Independentemente de quanto a escolha de Dona Dilma foi técnica ou simplesmente uma tentativa de tirar poder do grupo de Dirceu colocando na chefia da nossa mais importante estatal uma pessoa de confiança da presidente, faço votos à esta grande mulher que tenha sucesso na sua empreitada. Sucesso a meu ver significa que diante do desafio do pré-sal dona Maria das Graças faça a ponderação dos riscos e benefícios de explorar petróleo a profundezas tão grandes e saiba responder com serenidade à pergunta: os acidentes que poderão ocorrer, um possível comprometimento da nossa biodiversidade e riqueza marinha, serão compensados pelos lucros que o petróleo nos dará?
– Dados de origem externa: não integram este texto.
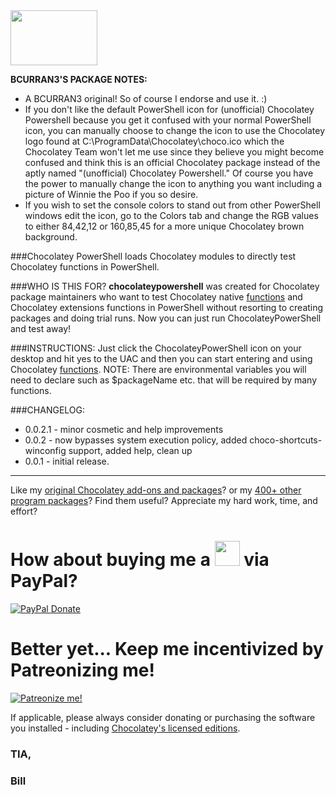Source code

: <img src="https://cdn.staticaly.com/gh/bcurran3/ChocolateyPackages/master/mylogos/myunofficialChocolateylogo_icon.png" width="139" height="88">

**BCURRAN3'S PACKAGE NOTES:**
* A BCURRAN3 original! So of course I endorse and use it. :)
* If you don't like the default PowerShell icon for (unofficial) Chocolatey Powershell because you get it confused with your normal PowerShell icon, you can manually choose to change the icon to use the Chocolatey logo found at C:\ProgramData\Chocolatey\choco.ico which the Chocolatey Team won't let me use since they believe you might become confused and think this is an official Chocolatey package instead of the aptly named "(unofficial) Chocolatey Powershell." Of course you have the power to manually change the icon to anything you want including a picture of Winnie the Poo if you so desire. 
* If you wish to set the console colors to stand out from other PowerShell windows edit the icon, go to the Colors tab and change the RGB values to either 84,42,12 or 160,85,45 for a more unique Chocolatey brown background.

	
###Chocolatey PowerShell loads Chocolatey modules to directly test Chocolatey functions in PowerShell.	
	
###WHO IS THIS FOR?
 **chocolateypowershell** was created for Chocolatey package maintainers who want to test Chocolatey native [functions](https://chocolatey.org/docs/helpers-reference) and Chocolatey extensions functions in PowerShell without resorting to creating packages and doing trial runs. Now you can just run ChocolateyPowerShell and test away! 


###INSTRUCTIONS:
Just click the ChocolateyPowerShell icon on your desktop and hit yes to the UAC and then you can start entering and using Chocolatey [functions](https://chocolatey.org/docs/helpers-reference). NOTE: There are environmental variables you will need to declare such as $packageName etc. that will be required by many functions.

###CHANGELOG:
* 0.0.2.1 - minor cosmetic and help improvements
* 0.0.2 - now bypasses system execution policy, added choco-shortcuts-winconfig support, added help, clean up
* 0.0.1 - initial release.

***

Like my [original Chocolatey add-ons and packages](https://chocolatey.org/search?q=tag%3Abcurran3)? or my [400+ other program packages](https://chocolatey.org/profiles/bcurran3)? Find them useful? Appreciate my hard work, time, and effort?


<h1>How about buying me a <img src="https://cdn.rawgit.com/bcurran3/ChocolateyPackages/master/mylogos/beer.png" alt="" width="40" height="40"> via PayPal?</h1>

[![PayPal Donate](https://www.paypalobjects.com/webstatic/mktg/logo/AM_SbyPP_mc_vs_dc_ae.jpg)](https://www.paypal.me/bcurran3donations)

<h1>Better yet... Keep me incentivized by Patreonizing me!</h1>

[![Patreonize me!](https://c5.patreon.com/external/logo/downloads_wordmark_white_on_coral.png)](https://www.patreon.com/bcurran3)


If applicable, please always consider donating or purchasing the software you installed - including [Chocolatey's licensed editions](https://chocolatey.org/pricing).

<h3>TIA,</h3>

<h3>Bill</h3>
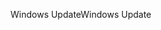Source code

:<span data-ttu-id="4bacb-101">Windows Update</span><span class="sxs-lookup"><span data-stu-id="4bacb-101">Windows Update</span></span>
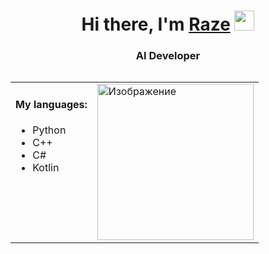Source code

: <h1 align="center">Hi there, I'm <a href="https://t.me/razemint" target="_blank">Raze</a> 
<img src="https://media.tenor.com/-169fSymeTgAAAAi/anime-girl.gif" height="32"/></h1>
<h3 align="center">AI Developer</h3>
<table align="right" style="border: none; border-collapse: collapse;">
    <tr>
        <td style="vertical-align: top; border: none;">
            <h4>My languages:</h4>
            <ul>
                <li>Python</li>
                <li>C++</li>
                <li>C#</li>
                <li>Kotlin</li>
            </ul>
        </td>
        <td style="vertical-align: top; border: none;">
            <img src="https://s.iimg.su/s/18/th_9dUIeTUEHIYb5VjToVjZ9FUFBFwYoJeubakkkIlh.jpg" alt="Изображение" style="width: 250px; height: auto;">
        </td>
    </tr>
</table>

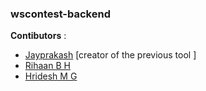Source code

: ### wscontest-backend

**Contibutors** : 

- <a href="https://github.com/Jayprakash-SE/">Jayprakash</a> [creator of the previous tool ] 
- <a href="https://github.com/RihaanBH-1810">Rihaan B H</a> 
- <a href="https://github.com/HrideshMG">Hridesh M G</a>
Estaremos investindo no lucro a curto e médio prazo às expensas do nosso patrimônio de longo prazo ou realmente arrebentaremos a boca do balão como quer fazer crer a propaganda ufanista? Estaremos contribuindo para o desenvolvimento sustentável do Brasil ou simplesmente resolvendo o problema de suprimento de matérias-primas da China, até agora o principal investidor do pré-sal? De repente responder a essa pergunta não caberia a Dona Maria das Graças, mas ao povo brasileiro como um todo, que apesar de não ver a cor do dinheiro da Petrobrás em termos de dividendos, é teoricamente o seu proprietário.
Bem, depois desses meus votos aos bombeiros e peritos cariocas e à botafoguense alçada a um dos cargos máximos da nação, despeço-me dos meus leitores do Montblatt cheia de alegria no coração e ávida por tornar-me uma turista deslumbrada nas “Oropas”.